Collected data
++++++++++

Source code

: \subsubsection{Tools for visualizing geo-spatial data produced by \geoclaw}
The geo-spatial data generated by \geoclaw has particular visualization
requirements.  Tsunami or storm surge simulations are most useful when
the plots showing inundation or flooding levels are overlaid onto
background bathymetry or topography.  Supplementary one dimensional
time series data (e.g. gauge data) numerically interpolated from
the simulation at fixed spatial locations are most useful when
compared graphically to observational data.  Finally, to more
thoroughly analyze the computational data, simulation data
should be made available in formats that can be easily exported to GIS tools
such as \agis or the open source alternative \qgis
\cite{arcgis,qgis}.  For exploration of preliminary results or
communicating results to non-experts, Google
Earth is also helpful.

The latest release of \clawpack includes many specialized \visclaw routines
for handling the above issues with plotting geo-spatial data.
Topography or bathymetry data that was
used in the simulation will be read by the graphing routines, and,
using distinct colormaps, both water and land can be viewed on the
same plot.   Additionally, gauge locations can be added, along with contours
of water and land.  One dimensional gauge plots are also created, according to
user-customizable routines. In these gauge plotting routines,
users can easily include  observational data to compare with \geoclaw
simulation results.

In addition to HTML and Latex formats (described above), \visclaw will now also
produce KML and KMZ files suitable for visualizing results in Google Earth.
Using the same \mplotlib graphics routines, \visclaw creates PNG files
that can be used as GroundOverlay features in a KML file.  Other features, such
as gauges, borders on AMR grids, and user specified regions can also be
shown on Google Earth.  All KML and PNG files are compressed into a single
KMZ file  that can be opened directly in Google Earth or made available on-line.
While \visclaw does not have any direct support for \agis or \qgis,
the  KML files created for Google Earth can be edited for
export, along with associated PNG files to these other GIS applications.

++++++++++

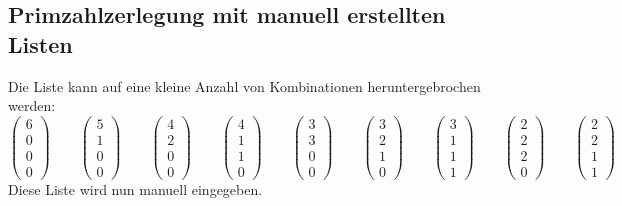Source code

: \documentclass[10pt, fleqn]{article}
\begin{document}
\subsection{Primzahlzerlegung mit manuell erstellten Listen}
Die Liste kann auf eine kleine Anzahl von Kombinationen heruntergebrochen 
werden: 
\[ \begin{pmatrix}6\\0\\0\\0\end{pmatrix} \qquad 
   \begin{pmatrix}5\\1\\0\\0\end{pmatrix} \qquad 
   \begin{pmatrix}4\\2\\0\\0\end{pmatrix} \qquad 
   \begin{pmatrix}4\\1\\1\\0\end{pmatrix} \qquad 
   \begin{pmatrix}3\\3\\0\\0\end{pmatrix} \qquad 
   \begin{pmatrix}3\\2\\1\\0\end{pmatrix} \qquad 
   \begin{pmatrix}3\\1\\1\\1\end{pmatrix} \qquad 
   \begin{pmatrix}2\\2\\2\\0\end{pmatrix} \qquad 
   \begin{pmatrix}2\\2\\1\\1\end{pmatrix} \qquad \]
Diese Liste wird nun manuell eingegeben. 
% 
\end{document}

++++++++++

_WHAT IS BEING ASKED:_
Show all lines above containing "files".

_ANSWER FOR THIS EXERCISE:_
produce KML and KMZ files suitable for visualizing results in Google Earth.
Using the same \mplotlib graphics routines, \visclaw creates PNG files
shown on Google Earth.  All KML and PNG files are compressed into a single
the  KML files created for Google Earth can be edited for
export, along with associated PNG files to these other GIS applications.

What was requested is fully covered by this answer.